*** Block opens ***
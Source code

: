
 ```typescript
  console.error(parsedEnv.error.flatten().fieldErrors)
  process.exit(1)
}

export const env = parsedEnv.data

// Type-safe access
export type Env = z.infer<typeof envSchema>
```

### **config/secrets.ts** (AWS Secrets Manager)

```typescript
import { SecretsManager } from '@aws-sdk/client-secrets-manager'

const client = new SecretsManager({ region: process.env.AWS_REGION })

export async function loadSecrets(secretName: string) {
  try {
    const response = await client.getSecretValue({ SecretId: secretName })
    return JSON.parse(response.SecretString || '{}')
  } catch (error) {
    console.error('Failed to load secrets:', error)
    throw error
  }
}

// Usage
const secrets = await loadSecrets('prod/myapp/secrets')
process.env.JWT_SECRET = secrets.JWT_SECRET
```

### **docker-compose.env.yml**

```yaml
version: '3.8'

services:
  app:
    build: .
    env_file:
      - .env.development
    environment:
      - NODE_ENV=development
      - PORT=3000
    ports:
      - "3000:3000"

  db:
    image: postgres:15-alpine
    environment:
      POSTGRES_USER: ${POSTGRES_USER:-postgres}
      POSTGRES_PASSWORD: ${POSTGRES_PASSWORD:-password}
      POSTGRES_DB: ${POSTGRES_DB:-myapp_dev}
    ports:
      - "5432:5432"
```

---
*** Block closes ***
**What you are asked to do**
In the data above, each line holding "export" is to be found and copied.

**Response**
export const env = parsedEnv.data
export type Env = z.infer<typeof envSchema>
export async function loadSecrets(secretName: string) {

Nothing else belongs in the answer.